Rafe’s hand shifted from restraint to support. “Then let’s make this quick. In and out, ten minutes. Then we’ll go to her.”

I took one deep breath, then another, forcing the panic down, locking it away behind years of training and discipline.

Mission first.

It had to be mission first.

But as I moved toward the building, my heart hammered against my ribs with every step I wasn’t taking toward Evelyn.

Focus. I needed to focus.

Evelyn was a fighter. She’d hold until Ethan got there.

Right now, there were five people inside that building who could shut down this whole operation if we didn’t move fast. I nodded to Flynn and Rafe, our shadows stretching long against the equipment building’s wall.

Three fingers up, two, one—and we were through the door, the world condensing to the next five seconds of controlled violence.

The door gave way under Rafe’s boot, the electronic lock shorting out.

Light flooded over us, harsh fluorescent strips that turned the narrow hallway into an overexposed photograph.

My pupils contracted painfully as we pushed forward, weapons up, moving in the staggered formation we’d practiced a thousand times.

“Contact right!” Flynn barked as we rounded the corner.

Two guards in HighPlains tactical gear stood from a break table, coffee mugs shattering on the floor as they scrambled for their sidearms.
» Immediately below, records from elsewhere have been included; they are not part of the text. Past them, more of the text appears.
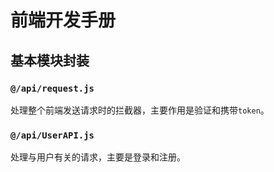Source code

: # 前端开发手册
## 基本模块封装
### `@/api/request.js`
处理整个前端发送请求时的拦截器，主要作用是验证和携带`token`。

### `@/api/UserAPI.js`
处理与用户有关的请求，主要是登录和注册。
Behind them, through an open doorway, I spotted three figures in lab coats hunched over computer terminals.

The tech team’s faces drained of color as they registered our presence.

Everything happened at once.

The first guard cleared his holster faster than I expected, squeezing off two rounds that cracked past my ear and thudded into the wall behind me. I dropped to one knee, returning fire with three controlled shots, center mass. He folded backwards over a chair, weapon clattering to the ground.

The second guard was better—ex-military by his stance. He’d already taken cover behind a metal cabinet, his weapon trained on Flynn, who’d rolled left behind a desk.

“Down!” Rafe shouted, already throwing himself sideways as a burst of automatic fire tore through the space we’d just occupied.

The confined space turned gunfire into physical pain, each shot a hammer blow against my eardrums. Shell casings pinged against the tile floor, the smell of cordite thick in my nostrils.

My world narrowed to angles and threats, the part of me that was still thinking about Evelyn locked away behind combat instinct.

Flynn popped up from behind the desk, firing two quick shots that forced the guard back into cover. I used the distraction to slide forward, getting a better angle on his position. Just as I lined up my shot, Rafe moved to flank from the other side.

The guard spotted him at the last second, swinging his weapon toward the new threat. I heard the distinctive thwack of rounds hitting body armor, saw Rafe stagger backward, his breath leaving him in a pained grunt. But his vest held, stopping the rounds from penetrating.

“Son of a bitch,” Rafe wheezed, still managing to keep his weapon up despite the impact.

Flynn seized the opening, rising from cover. Two shots in quick succession, and the second guard dropped, a red stain spreading across his chest.

“Clear!” I called, already moving toward the room with the technicians. “Flynn, check Rafe.”

“I’m fine,” Rafe insisted, though his voice was thin with pain. “Bruised ribs, maybe cracked. Nothing broken.”

The three techs had their hands raised before I even reached them, fear etched across their faces. None of them looked like fighters—two men and a woman, all with the soft physiques of people who spent their lives in front of screens.

“Please,” the woman said, her voice high and tight. “We’re just contractors. We didn’t know what this was for.”

“On your knees, hands behind your heads,” I ordered, not bothering to acknowledge her plea. They complied instantly, practically falling over themselves to follow directions. Flynn appeared beside me, zip ties already in hand.

“Secure them,” I said. “I need to see what they were working on.”